**** INFORMATION ****

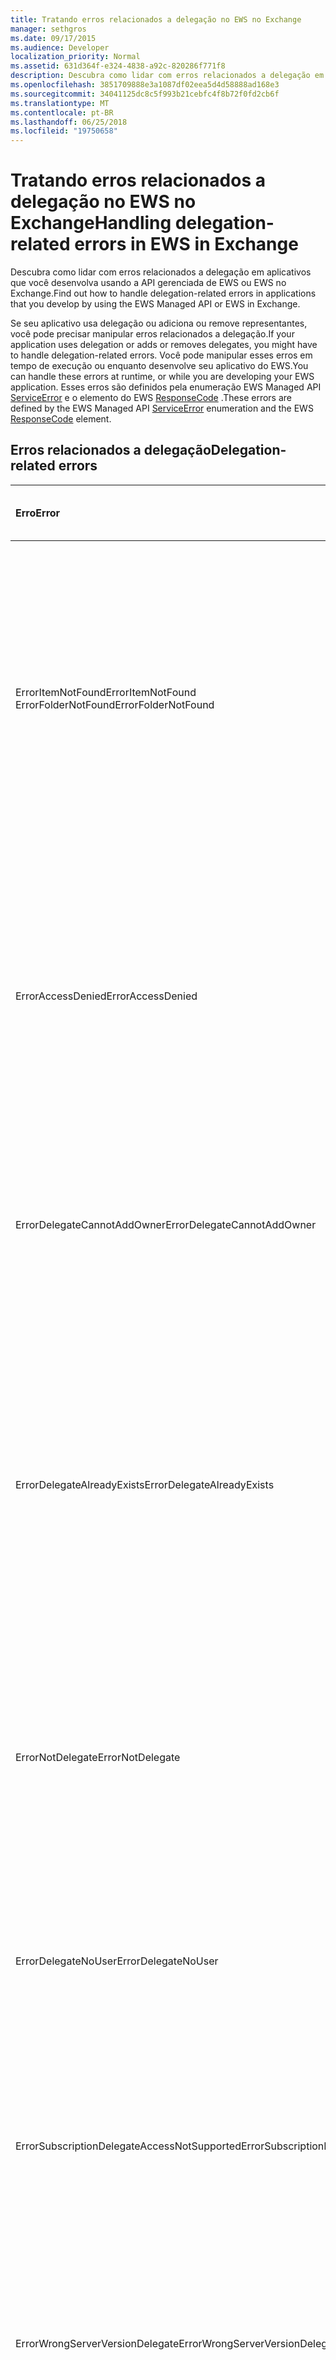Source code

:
 ```yaml
---
title: Tratando erros relacionados a delegação no EWS no Exchange
manager: sethgros
ms.date: 09/17/2015
ms.audience: Developer
localization_priority: Normal
ms.assetid: 631d364f-e324-4838-a92c-820286f771f8
description: Descubra como lidar com erros relacionados a delegação em aplicativos que você desenvolva usando a API gerenciada de EWS ou EWS no Exchange.
ms.openlocfilehash: 3851709888e3a1087df02eea5d4d58888ad168e3
ms.sourcegitcommit: 34041125dc8c5f993b21cebfc4f8b72f0fd2cb6f
ms.translationtype: MT
ms.contentlocale: pt-BR
ms.lasthandoff: 06/25/2018
ms.locfileid: "19750658"
---
```

# <a name="handling-delegation-related-errors-in-ews-in-exchange"></a><span data-ttu-id="3f6a9-103">Tratando erros relacionados a delegação no EWS no Exchange</span><span class="sxs-lookup"><span data-stu-id="3f6a9-103">Handling delegation-related errors in EWS in Exchange</span></span>

<span data-ttu-id="3f6a9-104">Descubra como lidar com erros relacionados a delegação em aplicativos que você desenvolva usando a API gerenciada de EWS ou EWS no Exchange.</span><span class="sxs-lookup"><span data-stu-id="3f6a9-104">Find out how to handle delegation-related errors in applications that you develop by using the EWS Managed API or EWS in Exchange.</span></span>
  
<span data-ttu-id="3f6a9-105">Se seu aplicativo usa delegação ou adiciona ou remove representantes, você pode precisar manipular erros relacionados a delegação.</span><span class="sxs-lookup"><span data-stu-id="3f6a9-105">If your application uses delegation or adds or removes delegates, you might have to handle delegation-related errors.</span></span> <span data-ttu-id="3f6a9-106">Você pode manipular esses erros em tempo de execução ou enquanto desenvolve seu aplicativo do EWS.</span><span class="sxs-lookup"><span data-stu-id="3f6a9-106">You can handle these errors at runtime, or while you are developing your EWS application.</span></span> <span data-ttu-id="3f6a9-107">Esses erros são definidos pela enumeração EWS Managed API [ServiceError](http://msdn.microsoft.com/EN-US/library/microsoft.exchange.webservices.data.serviceerror%28v=exchg.80%29.aspx) e o elemento do EWS [ResponseCode](http://msdn.microsoft.com/library/4b84d670-74c9-4d6d-84e7-f0a9f76f0d93%28Office.15%29.aspx) .</span><span class="sxs-lookup"><span data-stu-id="3f6a9-107">These errors are defined by the EWS Managed API [ServiceError](http://msdn.microsoft.com/EN-US/library/microsoft.exchange.webservices.data.serviceerror%28v=exchg.80%29.aspx) enumeration and the EWS [ResponseCode](http://msdn.microsoft.com/library/4b84d670-74c9-4d6d-84e7-f0a9f76f0d93%28Office.15%29.aspx) element.</span></span> 
  
## <a name="delegation-related-errors"></a><span data-ttu-id="3f6a9-108">Erros relacionados a delegação</span><span class="sxs-lookup"><span data-stu-id="3f6a9-108">Delegation-related errors</span></span>

|<span data-ttu-id="3f6a9-109">**Erro**</span><span class="sxs-lookup"><span data-stu-id="3f6a9-109">**Error**</span></span>|<span data-ttu-id="3f6a9-110">**Ocorre quando você tenta …**</span><span class="sxs-lookup"><span data-stu-id="3f6a9-110">**Occurs when you try to…**</span></span>|<span data-ttu-id="3f6a9-111">**Manipulá-lo pelo …**</span><span class="sxs-lookup"><span data-stu-id="3f6a9-111">**Handle it by…**</span></span>|
|:-----|:-----|:-----|
|<span data-ttu-id="3f6a9-112">ErrorItemNotFound</span><span class="sxs-lookup"><span data-stu-id="3f6a9-112">ErrorItemNotFound</span></span>  <br/> <span data-ttu-id="3f6a9-113">ErrorFolderNotFound</span><span class="sxs-lookup"><span data-stu-id="3f6a9-113">ErrorFolderNotFound</span></span>  <br/> |<span data-ttu-id="3f6a9-114">Realize uma operação em uma caixa de correio, pasta ou item que você não tem acesso ao.</span><span class="sxs-lookup"><span data-stu-id="3f6a9-114">Perform an operation on a mailbox, folder, or item that you do not have access to.</span></span>  <br/> |<span data-ttu-id="3f6a9-115">Atualizando as permissões do representante para habilitá-los acessar a pasta ou o item chamando o método de API gerenciada de EWS [UpdateDelegates](http://msdn.microsoft.com/EN-US/library/microsoft.exchange.webservices.data.exchangeservice.updatedelegates%28v=exchg.80%29.aspx) ou a operação [UpdateDelegate](http://msdn.microsoft.com/library/03f618ac-ad1a-4772-9b81-c5bb0f12d6ab%28Office.15%29.aspx) EWS e, em seguida, uma nova solicitação.</span><span class="sxs-lookup"><span data-stu-id="3f6a9-115">Updating the delegate's permissions to enable them to access the folder or item by calling the [UpdateDelegates](http://msdn.microsoft.com/EN-US/library/microsoft.exchange.webservices.data.exchangeservice.updatedelegates%28v=exchg.80%29.aspx) EWS Managed API method or the [UpdateDelegate](http://msdn.microsoft.com/library/03f618ac-ad1a-4772-9b81-c5bb0f12d6ab%28Office.15%29.aspx) EWS operation, and then retrying the request.</span></span>  <br/> |
|<span data-ttu-id="3f6a9-116">ErrorAccessDenied</span><span class="sxs-lookup"><span data-stu-id="3f6a9-116">ErrorAccessDenied</span></span>  <br/> |<span data-ttu-id="3f6a9-117">Modifica um item que você não tem privilégios suficientes para modificar.</span><span class="sxs-lookup"><span data-stu-id="3f6a9-117">Modify an item that you do not have sufficient privileges to modify.</span></span>  <br/> |<span data-ttu-id="3f6a9-118">Atualizar suas permissões de representante chamando o método de API gerenciada de EWS **UpdateDelegate** ou a operação **UpdateDelegate** EWS e, em seguida, uma nova solicitação.</span><span class="sxs-lookup"><span data-stu-id="3f6a9-118">Updating your delegate permissions by calling the **UpdateDelegate** EWS Managed API method or the **UpdateDelegate** EWS operation, and then retrying the request.</span></span>  <br/> |
|<span data-ttu-id="3f6a9-119">ErrorDelegateCannotAddOwner</span><span class="sxs-lookup"><span data-stu-id="3f6a9-119">ErrorDelegateCannotAddOwner</span></span>  <br/> |<span data-ttu-id="3f6a9-120">Tentativa de adicionar o proprietário da caixa de correio como um representante para sua própria caixa de correio.</span><span class="sxs-lookup"><span data-stu-id="3f6a9-120">Attempt to add the mailbox owner as a delegate to their own mailbox.</span></span>  <br/> |<span data-ttu-id="3f6a9-121">[Adicionando um usuário diferente, como um representante](how-to-add-and-remove-delegates-by-using-ews-in-exchange.md), não é o proprietário da caixa de correio.</span><span class="sxs-lookup"><span data-stu-id="3f6a9-121">[Adding a different user as a delegate](how-to-add-and-remove-delegates-by-using-ews-in-exchange.md), not the mailbox owner.</span></span>  <br/> |
|<span data-ttu-id="3f6a9-122">ErrorDelegateAlreadyExists</span><span class="sxs-lookup"><span data-stu-id="3f6a9-122">ErrorDelegateAlreadyExists</span></span>  <br/> |<span data-ttu-id="3f6a9-123">Adicione o representante quando o delegado já existe.</span><span class="sxs-lookup"><span data-stu-id="3f6a9-123">Add the delegate when the delegate already exists.</span></span>  <br/> |<span data-ttu-id="3f6a9-124">Fazer nada, porque o delegado já existe para o proprietário da caixa de correio.</span><span class="sxs-lookup"><span data-stu-id="3f6a9-124">Doing nothing, because the delegate already exists for the mailbox owner.</span></span> <span data-ttu-id="3f6a9-125">Ou, se você está tentando alterar as permissões de um representante existente e, em seguida, use o método de **UpdateDelegates** ou a operação **UpdateDelegate** .</span><span class="sxs-lookup"><span data-stu-id="3f6a9-125">Or, if you're trying to change the permissions of an existing delegate, then use the **UpdateDelegates** method or the **UpdateDelegate** operation.</span></span>  <br/> |
|<span data-ttu-id="3f6a9-126">ErrorNotDelegate</span><span class="sxs-lookup"><span data-stu-id="3f6a9-126">ErrorNotDelegate</span></span>  <br/> |<span data-ttu-id="3f6a9-127">Modificar permissões de representante para um usuário que não tem nenhuma permissão de representante da caixa de correio.</span><span class="sxs-lookup"><span data-stu-id="3f6a9-127">Modify delegate permissions for a user who has no delegate permissions for the mailbox.</span></span>  <br/> |<span data-ttu-id="3f6a9-128">[Adicionar o usuário como um representante](how-to-add-and-remove-delegates-by-using-ews-in-exchange.md) para a caixa de correio antes de tentar atualizar ou remover suas permissões.</span><span class="sxs-lookup"><span data-stu-id="3f6a9-128">[Adding the user as a delegate](how-to-add-and-remove-delegates-by-using-ews-in-exchange.md) for the mailbox before attempting to update or remove their permissions.</span></span>  <br/> |
|<span data-ttu-id="3f6a9-129">ErrorDelegateNoUser</span><span class="sxs-lookup"><span data-stu-id="3f6a9-129">ErrorDelegateNoUser</span></span>  <br/> |<span data-ttu-id="3f6a9-130">Modificar permissões de representante para um usuário que não esteja no serviço de domínio Active Directory (AD DS).</span><span class="sxs-lookup"><span data-stu-id="3f6a9-130">Modify delegate permissions for a user who is not in Active Directory Domain Service (AD DS).</span></span>  <br/> |<span data-ttu-id="3f6a9-131">Criando o usuário no AD DS ou corrigir as informações de representante na solicitação.</span><span class="sxs-lookup"><span data-stu-id="3f6a9-131">Creating the user in AD DS, or correcting the delegate information in the request.</span></span>  <br/> |
|<span data-ttu-id="3f6a9-132">ErrorSubscriptionDelegateAccessNotSupported</span><span class="sxs-lookup"><span data-stu-id="3f6a9-132">ErrorSubscriptionDelegateAccessNotSupported</span></span>  <br/> |<span data-ttu-id="3f6a9-133">Use um representante para assinar notificações em nome do proprietário da caixa de correio.</span><span class="sxs-lookup"><span data-stu-id="3f6a9-133">Use a delegate to subscribe to notifications on behalf of the mailbox owner.</span></span>  <br/> |<span data-ttu-id="3f6a9-134">Assinatura de notificações como o proprietário da caixa de correio.</span><span class="sxs-lookup"><span data-stu-id="3f6a9-134">Subscribing to notifications as the mailbox owner.</span></span>  <br/> |
|<span data-ttu-id="3f6a9-135">ErrorWrongServerVersionDelegate</span><span class="sxs-lookup"><span data-stu-id="3f6a9-135">ErrorWrongServerVersionDelegate</span></span>  <br/> |<span data-ttu-id="3f6a9-136">Fazer uma solicitação de um delegado que tem uma versão de servidor diferente que o servidor de caixa de correio do principal.</span><span class="sxs-lookup"><span data-stu-id="3f6a9-136">Make a request from a delegate that has a different server version than the principal's mailbox server.</span></span>  <br/> |<span data-ttu-id="3f6a9-137">Usando um representante ou adicionando um representante cuja caixa de correio tem a mesma versão do servidor como o proprietário da caixa de correio.</span><span class="sxs-lookup"><span data-stu-id="3f6a9-137">Using a delegate or adding a delegate whose mailbox has the same server version as the mailbox owner.</span></span>  <br/> |
|<span data-ttu-id="3f6a9-138">ErrorMissingEmailAddress</span><span class="sxs-lookup"><span data-stu-id="3f6a9-138">ErrorMissingEmailAddress</span></span>  <br/> |<span data-ttu-id="3f6a9-139">Fazer uma solicitação usando uma conta de representante que não tem uma caixa de correio.</span><span class="sxs-lookup"><span data-stu-id="3f6a9-139">Make a request using a delegate account that does not have a mailbox.</span></span>  <br/> |<span data-ttu-id="3f6a9-140">Adicionando uma caixa de correio à conta do representante.</span><span class="sxs-lookup"><span data-stu-id="3f6a9-140">Adding a mailbox to the delegate's account.</span></span>  <br/> |
   
## <a name="see-also"></a><span data-ttu-id="3f6a9-141">Confira também</span><span class="sxs-lookup"><span data-stu-id="3f6a9-141">See also</span></span>


- [<span data-ttu-id="3f6a9-142">Acesso de representante e EWS no Exchange</span><span class="sxs-lookup"><span data-stu-id="3f6a9-142">Delegate access and EWS in Exchange</span></span>](delegate-access-and-ews-in-exchange.md)
    
- [<span data-ttu-id="3f6a9-143">Ferramentas e recursos para solucionar problemas de aplicativos do EWS do Exchange</span><span class="sxs-lookup"><span data-stu-id="3f6a9-143">Tools and resources for troubleshooting EWS applications for Exchange</span></span>](tools-and-resources-for-troubleshooting-ews-applications-for-exchange.md)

****

§ **WHAT IS EXPECTED**: Return each line from the data where the string "Tratando" can be found.

§ **SOLUTION TO THIS TASK**:
title: Tratando erros relacionados a delegação no EWS no Exchange
# <a name="handling-delegation-related-errors-in-ews-in-exchange"></a><span data-ttu-id="3f6a9-103">Tratando erros relacionados a delegação no EWS no Exchange</span><span class="sxs-lookup"><span data-stu-id="3f6a9-103">Handling delegation-related errors in EWS in Exchange</span></span>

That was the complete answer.